------ DATASET ------

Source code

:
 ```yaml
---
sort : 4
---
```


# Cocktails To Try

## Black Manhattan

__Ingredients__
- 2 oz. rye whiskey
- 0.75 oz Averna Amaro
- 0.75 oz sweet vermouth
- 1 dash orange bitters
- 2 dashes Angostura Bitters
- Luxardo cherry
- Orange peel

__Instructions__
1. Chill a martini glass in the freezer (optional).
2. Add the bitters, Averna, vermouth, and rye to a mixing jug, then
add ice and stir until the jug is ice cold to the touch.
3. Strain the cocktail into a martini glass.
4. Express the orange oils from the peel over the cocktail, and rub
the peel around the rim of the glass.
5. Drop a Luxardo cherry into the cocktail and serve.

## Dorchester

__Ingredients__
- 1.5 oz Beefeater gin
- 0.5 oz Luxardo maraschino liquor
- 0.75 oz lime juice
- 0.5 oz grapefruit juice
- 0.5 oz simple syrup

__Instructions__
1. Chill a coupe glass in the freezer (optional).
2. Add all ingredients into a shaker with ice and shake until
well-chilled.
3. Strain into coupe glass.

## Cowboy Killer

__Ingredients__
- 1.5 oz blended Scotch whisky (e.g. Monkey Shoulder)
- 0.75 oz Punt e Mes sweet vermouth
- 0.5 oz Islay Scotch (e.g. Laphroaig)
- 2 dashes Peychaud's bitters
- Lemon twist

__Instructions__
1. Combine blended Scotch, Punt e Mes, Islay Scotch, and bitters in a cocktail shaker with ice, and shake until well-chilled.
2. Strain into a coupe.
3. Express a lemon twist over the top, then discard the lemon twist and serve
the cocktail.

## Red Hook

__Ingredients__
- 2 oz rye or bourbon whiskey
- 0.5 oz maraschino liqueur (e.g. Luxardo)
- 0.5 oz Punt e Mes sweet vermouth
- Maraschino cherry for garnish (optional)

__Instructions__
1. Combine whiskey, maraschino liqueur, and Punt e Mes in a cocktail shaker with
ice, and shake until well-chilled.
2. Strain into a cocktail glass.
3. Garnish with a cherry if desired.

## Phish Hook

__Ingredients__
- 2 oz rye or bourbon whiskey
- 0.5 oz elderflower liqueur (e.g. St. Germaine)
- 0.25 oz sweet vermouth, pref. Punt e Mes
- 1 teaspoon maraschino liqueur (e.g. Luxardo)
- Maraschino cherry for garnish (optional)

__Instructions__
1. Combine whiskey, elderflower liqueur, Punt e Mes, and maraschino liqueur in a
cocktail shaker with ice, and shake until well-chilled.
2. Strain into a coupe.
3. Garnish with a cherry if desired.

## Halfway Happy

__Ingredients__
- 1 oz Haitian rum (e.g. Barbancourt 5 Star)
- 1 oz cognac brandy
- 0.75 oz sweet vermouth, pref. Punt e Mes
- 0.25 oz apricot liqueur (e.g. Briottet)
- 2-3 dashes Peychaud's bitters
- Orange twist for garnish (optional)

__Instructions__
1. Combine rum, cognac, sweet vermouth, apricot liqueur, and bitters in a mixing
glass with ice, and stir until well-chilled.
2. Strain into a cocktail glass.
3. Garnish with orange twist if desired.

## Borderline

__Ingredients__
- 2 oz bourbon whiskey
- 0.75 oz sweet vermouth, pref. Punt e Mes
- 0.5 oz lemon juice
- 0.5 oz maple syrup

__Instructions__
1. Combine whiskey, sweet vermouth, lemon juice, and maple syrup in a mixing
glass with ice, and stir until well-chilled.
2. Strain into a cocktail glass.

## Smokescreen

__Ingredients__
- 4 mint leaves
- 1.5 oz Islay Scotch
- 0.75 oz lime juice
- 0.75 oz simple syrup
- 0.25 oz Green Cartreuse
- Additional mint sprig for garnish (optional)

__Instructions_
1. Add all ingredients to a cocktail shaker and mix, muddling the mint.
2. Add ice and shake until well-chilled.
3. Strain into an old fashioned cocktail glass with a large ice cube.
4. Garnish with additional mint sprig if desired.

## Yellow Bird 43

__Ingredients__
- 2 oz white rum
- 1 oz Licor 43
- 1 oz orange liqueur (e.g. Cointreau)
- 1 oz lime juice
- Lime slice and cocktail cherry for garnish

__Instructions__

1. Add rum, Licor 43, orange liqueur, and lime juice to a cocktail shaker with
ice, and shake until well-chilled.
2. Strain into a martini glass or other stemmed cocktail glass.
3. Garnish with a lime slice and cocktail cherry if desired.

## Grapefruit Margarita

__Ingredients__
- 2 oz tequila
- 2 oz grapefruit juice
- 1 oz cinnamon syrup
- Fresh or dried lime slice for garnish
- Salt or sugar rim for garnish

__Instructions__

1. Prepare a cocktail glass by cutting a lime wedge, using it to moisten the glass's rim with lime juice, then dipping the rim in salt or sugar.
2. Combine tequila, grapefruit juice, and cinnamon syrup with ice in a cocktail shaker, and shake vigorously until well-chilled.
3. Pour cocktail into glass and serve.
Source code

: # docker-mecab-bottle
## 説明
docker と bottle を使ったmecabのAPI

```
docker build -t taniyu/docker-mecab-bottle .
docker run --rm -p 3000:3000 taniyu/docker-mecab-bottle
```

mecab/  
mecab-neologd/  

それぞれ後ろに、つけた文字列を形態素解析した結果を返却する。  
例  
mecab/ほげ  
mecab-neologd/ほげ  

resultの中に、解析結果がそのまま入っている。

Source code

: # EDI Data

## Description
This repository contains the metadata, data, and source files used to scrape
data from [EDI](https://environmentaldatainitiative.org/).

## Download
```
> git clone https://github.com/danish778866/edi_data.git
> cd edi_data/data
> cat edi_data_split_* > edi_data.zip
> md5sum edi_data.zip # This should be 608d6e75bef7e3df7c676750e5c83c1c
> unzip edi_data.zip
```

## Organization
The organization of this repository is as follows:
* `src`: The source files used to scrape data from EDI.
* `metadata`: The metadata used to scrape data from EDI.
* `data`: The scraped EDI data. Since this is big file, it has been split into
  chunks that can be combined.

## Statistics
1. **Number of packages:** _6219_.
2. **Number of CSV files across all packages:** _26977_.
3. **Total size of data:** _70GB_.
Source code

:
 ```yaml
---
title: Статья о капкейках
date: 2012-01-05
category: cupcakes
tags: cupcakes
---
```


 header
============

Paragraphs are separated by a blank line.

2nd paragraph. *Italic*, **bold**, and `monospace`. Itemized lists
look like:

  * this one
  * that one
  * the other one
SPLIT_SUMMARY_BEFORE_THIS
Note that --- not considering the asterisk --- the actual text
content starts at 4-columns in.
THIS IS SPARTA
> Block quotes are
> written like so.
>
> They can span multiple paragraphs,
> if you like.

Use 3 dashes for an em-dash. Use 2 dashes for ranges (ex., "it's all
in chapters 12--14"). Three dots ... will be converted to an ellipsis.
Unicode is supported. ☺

------

■ YOUR OBJECTIVE ■
If a line in the records contains the string "https", copy it out.

■ ANSWER TO THIS EXERCISE ■
data from [EDI](https://environmentaldatainitiative.org/).
> git clone https://github.com/danish778866/edi_data.git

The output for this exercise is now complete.